WORK INSTRUCTIONS ▸ Which lines below contain "with"? Copy every one of them.

RECORDED DATA ▸

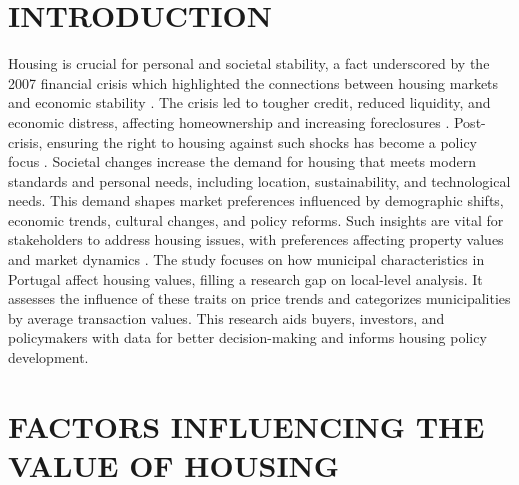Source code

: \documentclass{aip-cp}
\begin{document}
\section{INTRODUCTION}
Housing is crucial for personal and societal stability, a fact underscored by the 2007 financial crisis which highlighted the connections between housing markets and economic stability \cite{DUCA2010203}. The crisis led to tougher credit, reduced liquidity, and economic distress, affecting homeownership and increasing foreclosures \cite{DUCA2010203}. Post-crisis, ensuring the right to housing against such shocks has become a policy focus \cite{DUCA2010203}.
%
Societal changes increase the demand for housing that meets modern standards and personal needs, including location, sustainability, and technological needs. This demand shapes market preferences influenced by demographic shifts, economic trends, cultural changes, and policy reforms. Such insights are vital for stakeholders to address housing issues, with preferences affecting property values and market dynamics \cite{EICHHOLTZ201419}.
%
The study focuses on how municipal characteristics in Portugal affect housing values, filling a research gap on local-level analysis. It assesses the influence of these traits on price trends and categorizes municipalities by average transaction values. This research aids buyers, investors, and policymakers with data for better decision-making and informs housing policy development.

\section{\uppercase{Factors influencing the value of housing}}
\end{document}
--
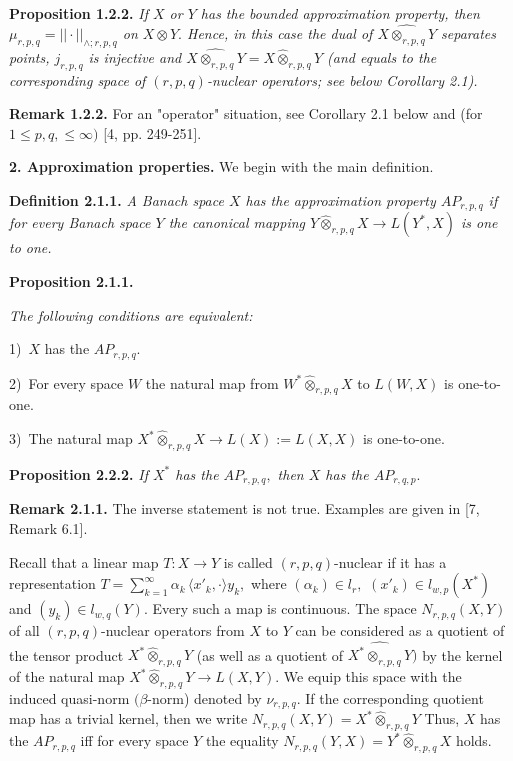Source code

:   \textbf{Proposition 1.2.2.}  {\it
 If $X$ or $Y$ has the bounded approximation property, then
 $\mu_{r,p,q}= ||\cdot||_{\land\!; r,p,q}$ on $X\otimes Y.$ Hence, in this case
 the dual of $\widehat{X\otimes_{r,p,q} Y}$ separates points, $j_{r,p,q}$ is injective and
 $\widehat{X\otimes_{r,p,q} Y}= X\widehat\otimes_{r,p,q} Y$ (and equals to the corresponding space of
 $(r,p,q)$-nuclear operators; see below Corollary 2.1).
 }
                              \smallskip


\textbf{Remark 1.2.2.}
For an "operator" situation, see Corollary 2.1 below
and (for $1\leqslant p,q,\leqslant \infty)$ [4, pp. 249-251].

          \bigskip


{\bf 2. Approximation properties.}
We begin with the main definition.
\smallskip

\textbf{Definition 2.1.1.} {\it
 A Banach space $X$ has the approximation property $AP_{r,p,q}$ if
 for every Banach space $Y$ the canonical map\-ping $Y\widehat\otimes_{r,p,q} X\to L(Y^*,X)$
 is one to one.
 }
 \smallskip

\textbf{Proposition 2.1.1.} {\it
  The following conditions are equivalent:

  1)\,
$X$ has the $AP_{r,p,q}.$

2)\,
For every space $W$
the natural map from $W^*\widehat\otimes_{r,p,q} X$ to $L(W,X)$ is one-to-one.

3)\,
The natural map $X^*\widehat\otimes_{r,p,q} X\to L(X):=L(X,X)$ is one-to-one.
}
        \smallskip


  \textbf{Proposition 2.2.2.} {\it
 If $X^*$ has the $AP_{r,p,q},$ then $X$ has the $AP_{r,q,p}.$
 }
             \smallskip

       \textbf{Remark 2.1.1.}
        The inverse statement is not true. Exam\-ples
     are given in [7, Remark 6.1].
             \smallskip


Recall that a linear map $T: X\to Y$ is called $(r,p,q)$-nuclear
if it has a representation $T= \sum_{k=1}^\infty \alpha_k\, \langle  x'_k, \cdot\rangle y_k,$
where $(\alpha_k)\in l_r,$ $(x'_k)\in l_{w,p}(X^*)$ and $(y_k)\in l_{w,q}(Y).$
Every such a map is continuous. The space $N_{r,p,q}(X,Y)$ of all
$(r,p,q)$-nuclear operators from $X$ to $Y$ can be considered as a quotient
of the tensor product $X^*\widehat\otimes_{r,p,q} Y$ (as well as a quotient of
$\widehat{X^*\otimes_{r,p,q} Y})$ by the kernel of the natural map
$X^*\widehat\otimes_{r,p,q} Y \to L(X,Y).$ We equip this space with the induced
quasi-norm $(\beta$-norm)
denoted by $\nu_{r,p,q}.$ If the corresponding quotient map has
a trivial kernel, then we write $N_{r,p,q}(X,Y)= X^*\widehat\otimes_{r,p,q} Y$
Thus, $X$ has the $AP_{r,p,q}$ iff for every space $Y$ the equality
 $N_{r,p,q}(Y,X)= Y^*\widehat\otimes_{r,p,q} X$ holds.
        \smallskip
* * *
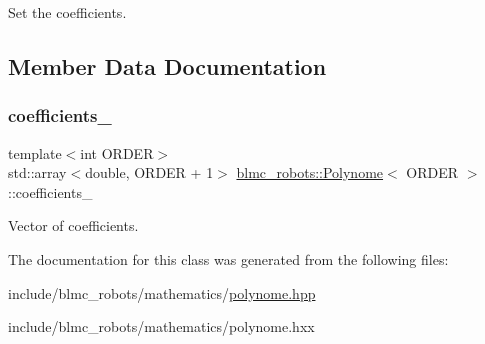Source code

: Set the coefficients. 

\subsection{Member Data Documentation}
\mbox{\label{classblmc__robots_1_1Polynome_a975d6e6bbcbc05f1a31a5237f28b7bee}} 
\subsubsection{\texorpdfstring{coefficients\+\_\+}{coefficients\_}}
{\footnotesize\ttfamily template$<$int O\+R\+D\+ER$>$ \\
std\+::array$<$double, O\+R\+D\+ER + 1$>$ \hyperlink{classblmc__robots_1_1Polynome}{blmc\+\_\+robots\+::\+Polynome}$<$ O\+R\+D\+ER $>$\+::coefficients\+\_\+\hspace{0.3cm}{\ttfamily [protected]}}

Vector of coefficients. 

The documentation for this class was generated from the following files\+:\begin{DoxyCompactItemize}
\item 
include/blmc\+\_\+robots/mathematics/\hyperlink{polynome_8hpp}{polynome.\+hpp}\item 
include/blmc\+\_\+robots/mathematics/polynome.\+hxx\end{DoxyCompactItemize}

REPLY ▸
Societal changes increase the demand for housing that meets modern standards and personal needs, including location, sustainability, and technological needs. This demand shapes market preferences influenced by demographic shifts, economic trends, cultural changes, and policy reforms. Such insights are vital for stakeholders to address housing issues, with preferences affecting property values and market dynamics \cite{EICHHOLTZ201419}.
The study focuses on how municipal characteristics in Portugal affect housing values, filling a research gap on local-level analysis. It assesses the influence of these traits on price trends and categorizes municipalities by average transaction values. This research aids buyers, investors, and policymakers with data for better decision-making and informs housing policy development.
We begin with the main definition.
$X^*\widehat\otimes_{r,p,q} Y \to L(X,Y).$ We equip this space with the induced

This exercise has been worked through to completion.